In other words, since I'm not too familiar with what's going on in that process, is this good news, bad news, or no news at all, to all of you?

Edit to add: a source I know who's a retail store manager said this is probably routine inventory counting, so I guess their job is just to report the empty shelves and not fix them. What do you all think?
I'm pretty sure that same group (SAS) has been the ones in Hannaford stores as well.

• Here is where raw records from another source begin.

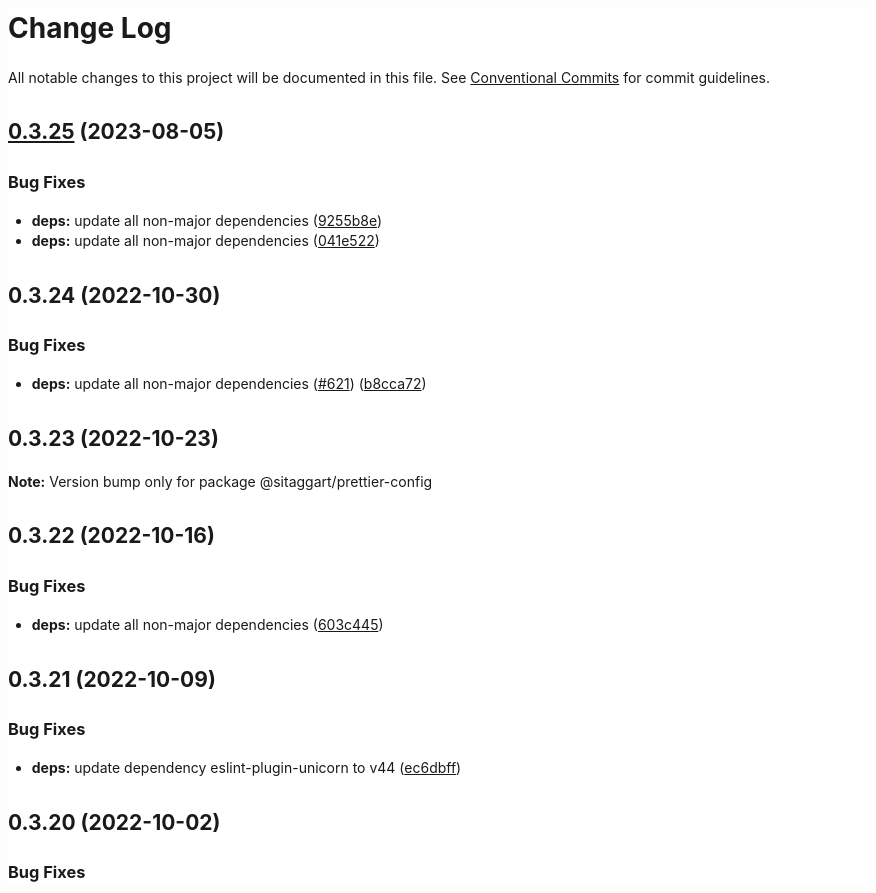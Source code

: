 # Change Log

All notable changes to this project will be documented in this file.
See [Conventional Commits](https://conventionalcommits.org) for commit guidelines.

## [0.3.25](https://github.com/SiTaggart/lint-config/compare/@sitaggart/prettier-config@0.3.24...@sitaggart/prettier-config@0.3.25) (2023-08-05)


### Bug Fixes

* **deps:** update all non-major dependencies ([9255b8e](https://github.com/SiTaggart/lint-config/commit/9255b8e48311439d299c50efaa6e23c96954934c))
* **deps:** update all non-major dependencies ([041e522](https://github.com/SiTaggart/lint-config/commit/041e52253ae78231724b9cd21a71354b3b9bb78b))





## 0.3.24 (2022-10-30)

### Bug Fixes

- **deps:** update all non-major dependencies ([#621](https://github.com/SiTaggart/lint-config/issues/621)) ([b8cca72](https://github.com/SiTaggart/lint-config/commit/b8cca7283e257fa522b7f08041556a8c1927ed27))

## 0.3.23 (2022-10-23)

**Note:** Version bump only for package @sitaggart/prettier-config

## 0.3.22 (2022-10-16)

### Bug Fixes

- **deps:** update all non-major dependencies ([603c445](https://github.com/SiTaggart/lint-config/commit/603c445e36bb084a02e117737aeccba6e5f208a8))

## 0.3.21 (2022-10-09)

### Bug Fixes

- **deps:** update dependency eslint-plugin-unicorn to v44 ([ec6dbff](https://github.com/SiTaggart/lint-config/commit/ec6dbff62d7e34c2fe46d9fe8438c1bf45390bf3))

## 0.3.20 (2022-10-02)

### Bug Fixes
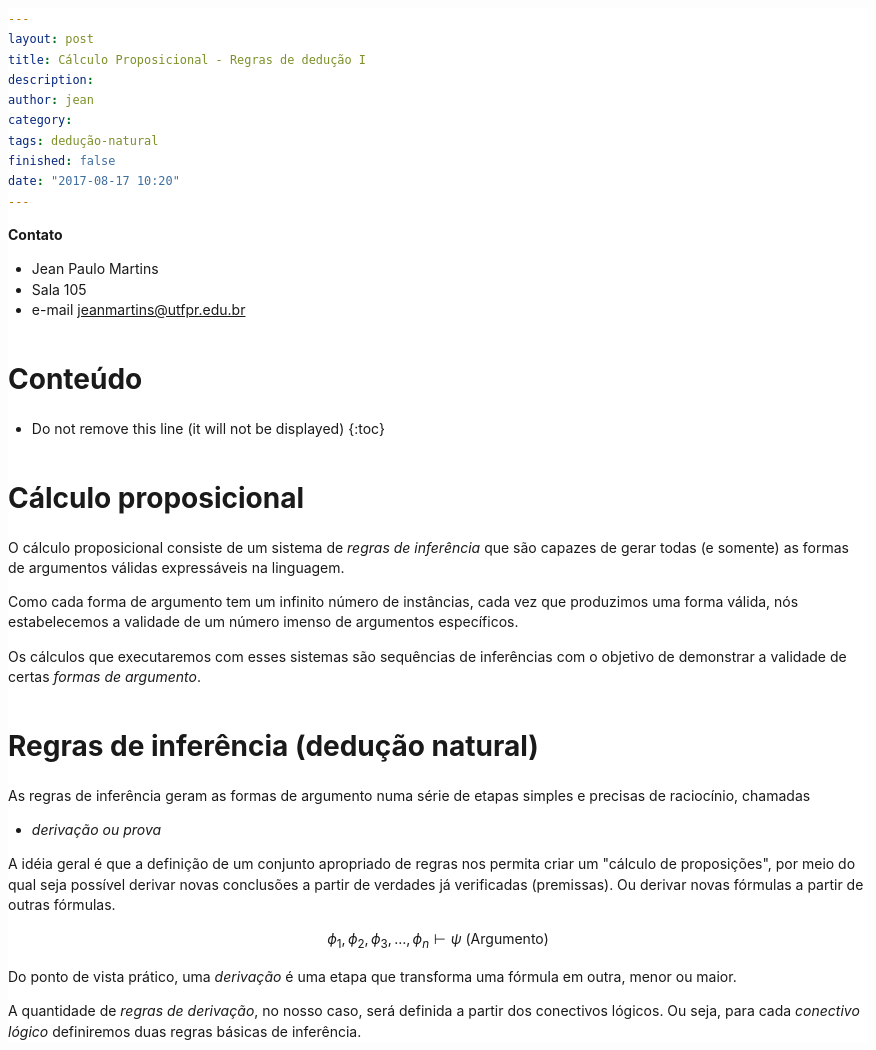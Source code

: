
 ```yaml
---
layout: post
title: Cálculo Proposicional - Regras de dedução I
description: 
author: jean
category: 
tags: dedução-natural
finished: false
date: "2017-08-17 10:20"
---
```


**Contato**
  - Jean Paulo Martins
  - Sala 105
  - e-mail jeanmartins@utfpr.edu.br


# Conteúdo
- Do not remove this line (it will not be displayed)
{:toc}


# Cálculo proposicional

O cálculo proposicional consiste de um sistema de *regras de inferência* que são capazes de gerar todas (e somente) as formas de argumentos válidas expressáveis na linguagem.

Como cada forma de argumento tem um infinito número de instâncias, cada vez que produzimos uma forma válida, nós estabelecemos a validade de um número imenso de argumentos específicos.

Os cálculos que executaremos com esses sistemas são sequências de inferências com o objetivo de demonstrar a validade de certas *formas de argumento*.

# Regras de inferência (dedução natural)

As regras de inferência geram as formas de argumento numa série de etapas simples e precisas de raciocínio, chamadas

  - *derivação ou prova*
  
A idéia geral é que a definição de um conjunto apropriado de regras nos permita criar um "cálculo de proposições", por meio do qual seja possível derivar novas conclusões a partir de verdades já verificadas (premissas). Ou derivar novas fórmulas a partir de outras fórmulas.

$$\phi_1,\phi_2,\phi_3,\dots,\phi_n \vdash \psi \mbox{ (Argumento)}$$

Do ponto de vista prático, uma *derivação* é uma etapa que transforma uma fórmula em outra, menor ou maior.

A quantidade de *regras de derivação*, no nosso caso, será definida a partir dos conectivos lógicos. Ou seja, para cada *conectivo lógico* definiremos duas regras básicas de inferência.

Both doing inventory at times, but also when they are working to reset a section (you'll often see a particular category with many items marked down, then they come in at some point, remove anything still around and put that in the markdown table and then reset the section with new items that are taking the place of things discontinued).
They just did that in the local Hannaford stores in HABA within the last couple weeks.

Can't say I noticed anything in that Hyde Park store when I was down that way probably 2 months ago, but then again I was paying more attention to things that weren't cold (which seems to be all the stuff you noted there, dairy, frozen and produce), so that may be why.